What I occasionally do try, however, is to punch in and dial the 800 number as I keep one hand on the steering wheel. I always hang up before someone answers, always intending to give the number, now in my call log, another try once I'm in a place to think about possibly making the purchase or learning more -- e.g., when I'm no longer driving. And almost always, by the time I get to that point, I've forgotten what the 800 number was for -- or that I'd even planned to call it later.

The circumstances beg the question: What good is a fantastic radio advertisement if the potential customer won't even think to look for the brand name online later?

Well, the question is partially legitimate, but partially based on a false premise, as well.
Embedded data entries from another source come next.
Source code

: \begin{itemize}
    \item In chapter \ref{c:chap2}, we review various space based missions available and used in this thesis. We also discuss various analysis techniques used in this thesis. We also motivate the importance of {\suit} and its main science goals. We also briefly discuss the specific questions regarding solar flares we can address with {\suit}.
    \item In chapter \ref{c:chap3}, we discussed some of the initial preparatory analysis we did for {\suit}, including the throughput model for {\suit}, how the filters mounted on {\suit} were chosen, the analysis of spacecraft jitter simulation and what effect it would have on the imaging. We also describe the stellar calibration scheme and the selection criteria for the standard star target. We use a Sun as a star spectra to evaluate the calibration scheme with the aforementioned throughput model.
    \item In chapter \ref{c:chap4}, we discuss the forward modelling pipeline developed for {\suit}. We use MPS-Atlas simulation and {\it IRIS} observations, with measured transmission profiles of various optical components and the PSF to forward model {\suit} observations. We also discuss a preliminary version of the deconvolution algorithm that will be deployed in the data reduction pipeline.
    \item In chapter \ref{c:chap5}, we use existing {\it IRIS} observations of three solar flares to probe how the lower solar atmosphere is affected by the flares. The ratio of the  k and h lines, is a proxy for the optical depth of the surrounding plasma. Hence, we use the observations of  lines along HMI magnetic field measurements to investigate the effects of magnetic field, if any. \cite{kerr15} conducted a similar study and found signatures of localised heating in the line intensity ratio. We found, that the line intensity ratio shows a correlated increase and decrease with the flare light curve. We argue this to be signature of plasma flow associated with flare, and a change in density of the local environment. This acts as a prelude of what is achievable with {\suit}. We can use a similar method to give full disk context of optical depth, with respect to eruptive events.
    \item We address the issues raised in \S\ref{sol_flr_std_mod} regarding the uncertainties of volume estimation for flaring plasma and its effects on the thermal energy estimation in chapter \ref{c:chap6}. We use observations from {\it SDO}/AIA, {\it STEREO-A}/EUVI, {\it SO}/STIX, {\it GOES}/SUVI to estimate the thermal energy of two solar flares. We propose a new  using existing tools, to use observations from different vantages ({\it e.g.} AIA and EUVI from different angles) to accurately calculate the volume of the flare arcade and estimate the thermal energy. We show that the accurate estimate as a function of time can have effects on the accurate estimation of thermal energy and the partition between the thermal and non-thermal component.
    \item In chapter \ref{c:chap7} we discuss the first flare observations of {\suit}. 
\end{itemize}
Potential customers probably won't remember the name of the company in the advertisement they heard as they drove to work, but if they later need what that company sells and search for the keyword phrase associated with that need, they'll see the search-optimized company's brand name toward the top of the first SERP of a non-branded natural search, and the memory of the funny ad or the catchy jingle will then go far in sealing the deal.

The artificial intelligence driving mobile technology development is addressing many of these issues, of course, but the technology itself is largely not there, and presently, consumers' adoption of it is nowhere near where it needs to be to make a measurable difference, anyway. In a few short years that may change, but in the meantime, search remains the king that did not kill the radio star.